Scan the data below and copy each line where "thesis" occurs.

DATA FOR PROCESSING section start

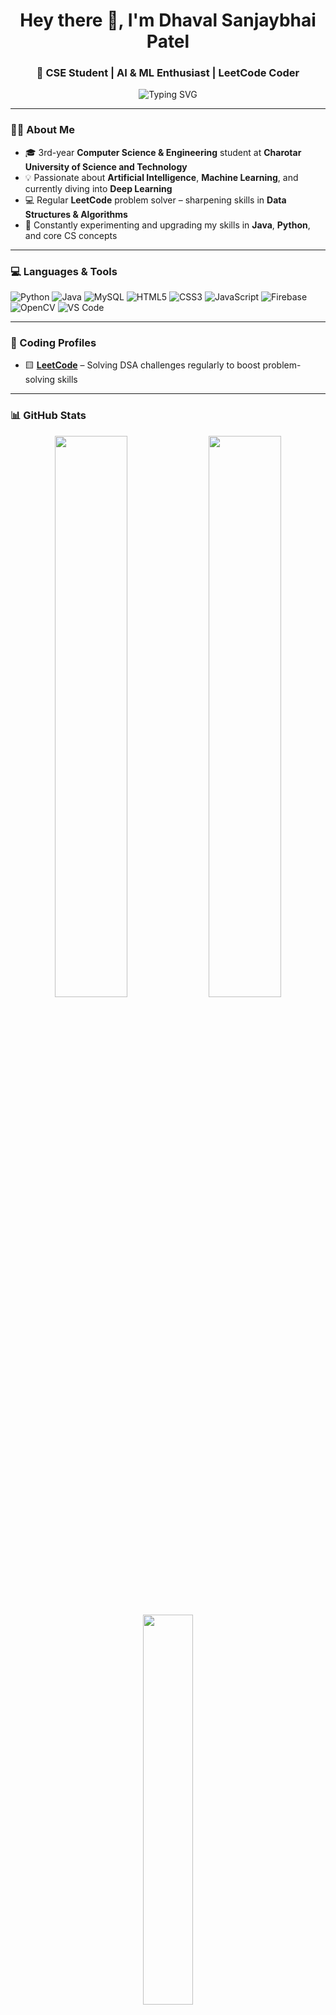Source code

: <h1 align="center">Hey there 👋, I'm Dhaval Sanjaybhai Patel</h1>
<h3 align="center">🚀 CSE Student | AI & ML Enthusiast | LeetCode Coder</h3>

<p align="center">
  <img src="https://readme-typing-svg.herokuapp.com?font=Fira+Code&weight=500&pause=1000&color=00F7FF&center=true&vCenter=true&width=600&lines=Welcome+to+my+GitHub+Profile+👋;Exploring+AI+%7C+ML+%7C+DL+%7C+Development;Solving+LeetCode+Challenges+%F0%9F%92%BB;Let's+Build+Smart+Solutions+Together+%F0%9F%9A%80" alt="Typing SVG" />
</p>

---

### 👨‍💻 About Me

- 🎓 3rd-year **Computer Science & Engineering** student at **Charotar University of Science and Technology**
- 💡 Passionate about **Artificial Intelligence**, **Machine Learning**, and currently diving into **Deep Learning**
- 💻 Regular **LeetCode** problem solver – sharpening skills in **Data Structures & Algorithms**
- 🌱 Constantly experimenting and upgrading my skills in **Java**, **Python**, and core CS concepts

---

### 💻 Languages & Tools

![Python](https://img.shields.io/badge/Python-%2314354C.svg?style=flat&logo=python&logoColor=yellow)
![Java](https://img.shields.io/badge/Java-%23ED8B00.svg?style=flat&logo=java&logoColor=white)
![MySQL](https://img.shields.io/badge/MySQL-%2300f.svg?style=flat&logo=mysql&logoColor=white)
![HTML5](https://img.shields.io/badge/HTML5-%23E34F26.svg?style=flat&logo=html5&logoColor=white)
![CSS3](https://img.shields.io/badge/CSS3-%231572B6.svg?style=flat&logo=css3&logoColor=white)
![JavaScript](https://img.shields.io/badge/JavaScript-%23F7DF1E.svg?style=flat&logo=javascript&logoColor=black)
![Firebase](https://img.shields.io/badge/Firebase-%23039BE5.svg?style=flat&logo=firebase)
![OpenCV](https://img.shields.io/badge/OpenCV-27338e?style=flat&logo=opencv&logoColor=white)
![VS Code](https://img.shields.io/badge/VS%20Code-%23007ACC.svg?style=flat&logo=visual-studio-code&logoColor=white)

---

### 🧠 Coding Profiles

- 🟨 [**LeetCode**](https://leetcode.com/dhavalspatel06) – Solving DSA challenges regularly to boost problem-solving skills  

---

### 📊 GitHub Stats

<p align="center">
  <img src="https://github-readme-stats.vercel.app/api?username=Dsp2810&show_icons=true&theme=tokyonight" width="48%" />
  <img src="https://github-readme-streak-stats.herokuapp.com/?user=Dsp2810&theme=tokyonight" width="48%" />
</p>

<p align="center">
  <img src="https://github-readme-stats.vercel.app/api/top-langs/?username=Dsp2810&layout=compact&theme=tokyonight" width="40%" />
</p>

---

### 🧩 LeetCode Stats

<p align="center">
  <img src="https://leetcard.jacoblin.cool/dhavalspatel06?theme=dark&font=FiraCode&extension=activity,topics,stars" width="70%" />
</p>

---

### 📫 Let's Connect!

- 📧 Email: **dhavalspatel0006@gmail.com**  
- 💼 LinkedIn: [@dhavalspatel](https://www.linkedin.com/in/pateldhavals-/)  
- 🌐 Portfolio: [my_portfolio](https://dsp2810.github.io/portfolio-/)

---

### 💬 Motto

> _"Stay curious, build relentlessly, and let your code tell the story."_  
> _"Big dreams start with small commits 🚀"_  

---
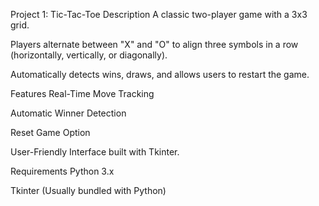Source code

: Project 1: Tic-Tac-Toe
Description
A classic two-player game with a 3x3 grid.

Players alternate between "X" and "O" to align three symbols in a row (horizontally, vertically, or diagonally).

Automatically detects wins, draws, and allows users to restart the game.

Features
Real-Time Move Tracking

Automatic Winner Detection

Reset Game Option

User-Friendly Interface built with Tkinter.

Requirements
Python 3.x

Tkinter (Usually bundled with Python)
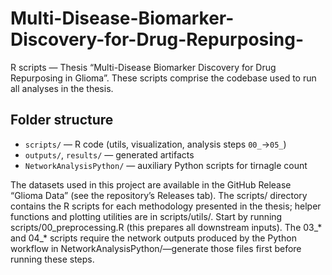 # Multi-Disease-Biomarker-Discovery-for-Drug-Repurposing-
R scripts — Thesis “Multi-Disease Biomarker Discovery for Drug Repurposing in Glioma”. These scripts comprise the codebase used to run all analyses in the thesis.

## Folder structure
- `scripts/` — R code (utils, visualization, analysis steps `00_`→`05_`)
- `outputs/`, `results/` — generated artifacts
- `NetworkAnalysisPython/` — auxiliary Python scripts for tirnagle count

The datasets used in this project are available in the GitHub Release “Glioma Data” (see the repository’s Releases tab).
The scripts/ directory contains the R scripts for each methodology presented in the thesis; helper functions and plotting utilities are in scripts/utils/. Start by running scripts/00_preprocessing.R (this prepares all downstream inputs). The 03_* and 04_* scripts require the network outputs produced by the Python workflow in NetworkAnalysisPython/—generate those files first before running these steps.
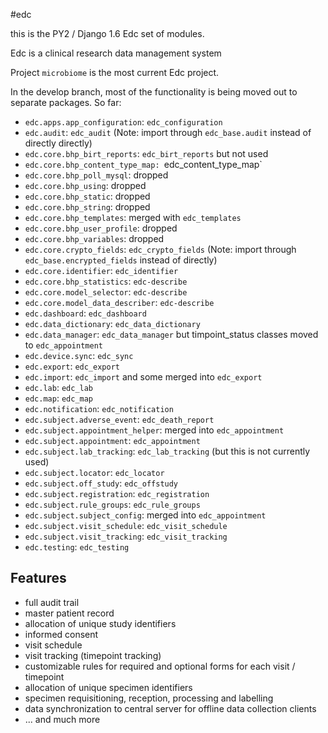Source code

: #edc

this is the PY2 / Django 1.6 Edc set of modules.

Edc is a clinical research data management system

Project `microbiome` is the most current Edc project.

In the develop branch, most of the functionality is being moved out to separate packages. So far:
* `edc.apps.app_configuration`: `edc_configuration`
* `edc.audit`: `edc_audit` (Note: import through `edc_base.audit` instead of directly directly)
* `edc.core.bhp_birt_reports`: `edc_birt_reports` but not used
* `edc.core.bhp_content_type_map: `edc_content_type_map`
* `edc.core.bhp_poll_mysql`: dropped
* `edc.core.bhp_using`: dropped
* `edc.core.bhp_static`: dropped
* `edc.core.bhp_string`: dropped
* `edc.core.bhp_templates`: merged with `edc_templates`
* `edc.core.bhp_user_profile`: dropped
* `edc.core.bhp_variables`: dropped
* `edc.core.crypto_fields`: `edc_crypto_fields` (Note: import through `edc_base.encrypted_fields` instead of directly)
* `edc.core.identifier`: `edc_identifier`
* `edc.core.bhp_statistics`: `edc-describe`
* `edc.core.model_selector`: `edc-describe`
* `edc.core.model_data_describer`: `edc-describe`
* `edc.dashboard`: `edc_dashboard`
* `edc.data_dictionary`: `edc_data_dictionary`
* `edc.data_manager`: `edc_data_manager` but timpoint_status classes moved to `edc_appointment`
* `edc.device.sync`: `edc_sync`
* `edc.export`: `edc_export`
* `edc.import`: `edc_import` and some merged into `edc_export`
* `edc.lab`: `edc_lab`
* `edc.map`: `edc_map`
* `edc.notification`: `edc_notification`
* `edc.subject.adverse_event`: `edc_death_report`
* `edc.subject.appointment_helper`:  merged into `edc_appointment`
* `edc.subject.appointment`:  `edc_appointment`
* `edc.subject.lab_tracking`: `edc_lab_tracking` (but this is not currently used)
* `edc.subject.locator`: `edc_locator`
* `edc.subject.off_study`: `edc_offstudy`
* `edc.subject.registration`: `edc_registration`
* `edc.subject.rule_groups`: `edc_rule_groups`
* `edc.subject.subject_config`: merged into `edc_appointment`
* `edc.subject.visit_schedule`: `edc_visit_schedule`
* `edc.subject.visit_tracking`: `edc_visit_tracking`
* `edc.testing`: `edc_testing`

Features
--------

- full audit trail
- master patient record
- allocation of unique study identifiers
- informed consent
- visit schedule
- visit tracking (timepoint tracking)
- customizable rules for required and optional forms for each visit / timepoint
- allocation of unique specimen identifiers
- specimen requisitioning, reception, processing and labelling
- data synchronization to central server for offline data collection clients
- ... and much more
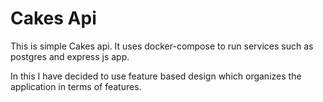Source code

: # Cakes Api

This is simple Cakes api. 
It uses docker-compose to run services such as postgres and express js app.

In this I have decided to use feature based design which organizes the application in terms of features.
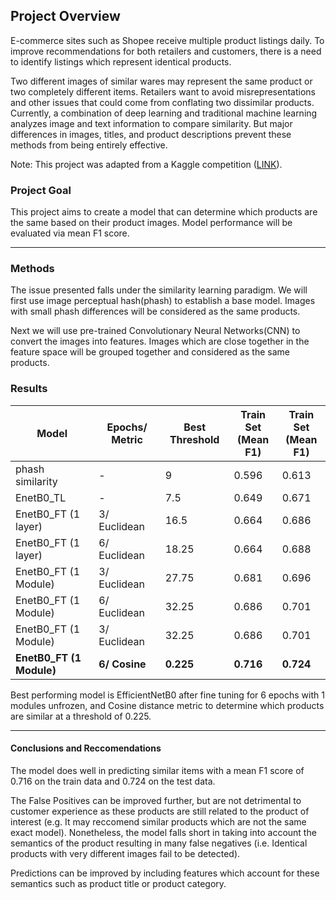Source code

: ## Project Overview

E-commerce sites such as Shopee receive multiple product listings daily. To improve recommendations for both retailers and customers, there is a need to identify listings which represent identical products.

Two different images of similar wares may represent the same product or two completely different items. Retailers want to avoid misrepresentations and other issues that could come from conflating two dissimilar products. Currently, a combination of deep learning and traditional machine learning analyzes image and text information to compare similarity. But major differences in images, titles, and product descriptions prevent these methods from being entirely effective.

Note: This project was adapted from a Kaggle competition ([LINK](https://www.kaggle.com/competitions/shopee-product-matching/overview)).

### Project Goal

This project aims to create a model that can determine which products are the same based on their product images. Model performance will be evaluated via mean F1 score.

---

### Methods
The issue presented falls under the similarity learning paradigm. We will first use image perceptual hash(phash) to establish a base model. Images with small phash differences will be considered as the same products.

Next we will use pre-trained Convolutionary Neural Networks(CNN) to convert the images into features. Images which are close together in the feature space will be grouped together and considered as the same products.

### Results

| **Model**                | **Epochs/ Metric** | **Best Threshold** | **Train Set**<br/> (Mean F1) | **Train Set**<br/> (Mean F1) |
|--------------------------|--------------------|--------------------|------------------------------|------------------------------|
| phash similarity         | -                  | 9                  | 0.596                        | 0.613                        |
| EnetB0_TL                | -                  | 7.5                | 0.649                        | 0.671                        |
| EnetB0_FT (1 layer)      | 3/ Euclidean       | 16.5               | 0.664                        | 0.686                        |
| EnetB0_FT (1 layer)      | 6/ Euclidean       | 18.25              | 0.664                        | 0.688                        |
| EnetB0_FT (1 Module)     | 3/ Euclidean       | 27.75              | 0.681                        | 0.696                        |
| EnetB0_FT (1 Module)     | 6/ Euclidean       | 32.25              | 0.686                        | 0.701                        |
| EnetB0_FT (1 Module)     | 3/ Euclidean       | 32.25              | 0.686                        | 0.701                        |
| **EnetB0_FT (1 Module)** | **6/ Cosine**      | **0.225**          | **0.716**                    | **0.724**                    |

Best performing model is EfficientNetB0 after fine tuning for 6 epochs with 1 modules unfrozen, and Cosine distance metric to determine which products are similar at a threshold of 0.225.

---

#### Conclusions and Reccomendations

The model does well in predicting similar items with a mean F1 score of 0.716 on the train data and 0.724 on the test data. 

The False Positives can be improved further, but are not detrimental to customer experience as these products are still related to the product of interest (e.g. It may reccomend similar products which are not the same exact model). Nonetheless, the model falls short in taking into account the semantics of the product resulting in many false negatives (i.e. Identical products with very different images fail to be detected).

Predictions can be improved by including features which account for these semantics such as product title or product category.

DATA FOR PROCESSING section end

| OUTPUT FOR THIS TASK |
R scripts — Thesis “Multi-Disease Biomarker Discovery for Drug Repurposing in Glioma”. These scripts comprise the codebase used to run all analyses in the thesis.
The scripts/ directory contains the R scripts for each methodology presented in the thesis; helper functions and plotting utilities are in scripts/utils/. Start by running scripts/00_preprocessing.R (this prepares all downstream inputs). The 03_* and 04_* scripts require the network outputs produced by the Python workflow in NetworkAnalysisPython/—generate those files first before running these steps.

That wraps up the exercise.